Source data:
==============================

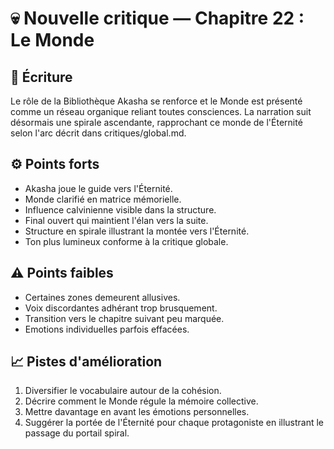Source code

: # 💀 Nouvelle critique — Chapitre 22 : Le Monde

## 🧠 Écriture
Le rôle de la Bibliothèque Akasha se renforce et le Monde est présenté comme un réseau organique reliant toutes consciences. La narration suit désormais une spirale ascendante, rapprochant ce monde de l'Éternité selon l'arc décrit dans critiques/global.md.

## ⚙️ Points forts
- Akasha joue le guide vers l'Éternité.
- Monde clarifié en matrice mémorielle.
- Influence calvinienne visible dans la structure.
- Final ouvert qui maintient l'élan vers la suite.
- Structure en spirale illustrant la montée vers l'Éternité.
- Ton plus lumineux conforme à la critique globale.

## ⚠️ Points faibles
- Certaines zones demeurent allusives.
- Voix discordantes adhérant trop brusquement.
- Transition vers le chapitre suivant peu marquée.
- Emotions individuelles parfois effacées.

## 📈 Pistes d'amélioration
1. Diversifier le vocabulaire autour de la cohésion.
2. Décrire comment le Monde régule la mémoire collective.
3. Mettre davantage en avant les émotions personnelles.
4. Suggérer la portée de l'Éternité pour chaque protagoniste en illustrant le passage du portail spiral.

==============================

Task requirements:
Every line from the one with "## ⚠️ Points faibles" to the end of the records above should be returned exactly, and no other lines.

Answer to the problem:
## ⚠️ Points faibles
- Certaines zones demeurent allusives.
- Voix discordantes adhérant trop brusquement.
- Transition vers le chapitre suivant peu marquée.
- Emotions individuelles parfois effacées.

## 📈 Pistes d'amélioration
1. Diversifier le vocabulaire autour de la cohésion.
2. Décrire comment le Monde régule la mémoire collective.
3. Mettre davantage en avant les émotions personnelles.
4. Suggérer la portée de l'Éternité pour chaque protagoniste en illustrant le passage du portail spiral.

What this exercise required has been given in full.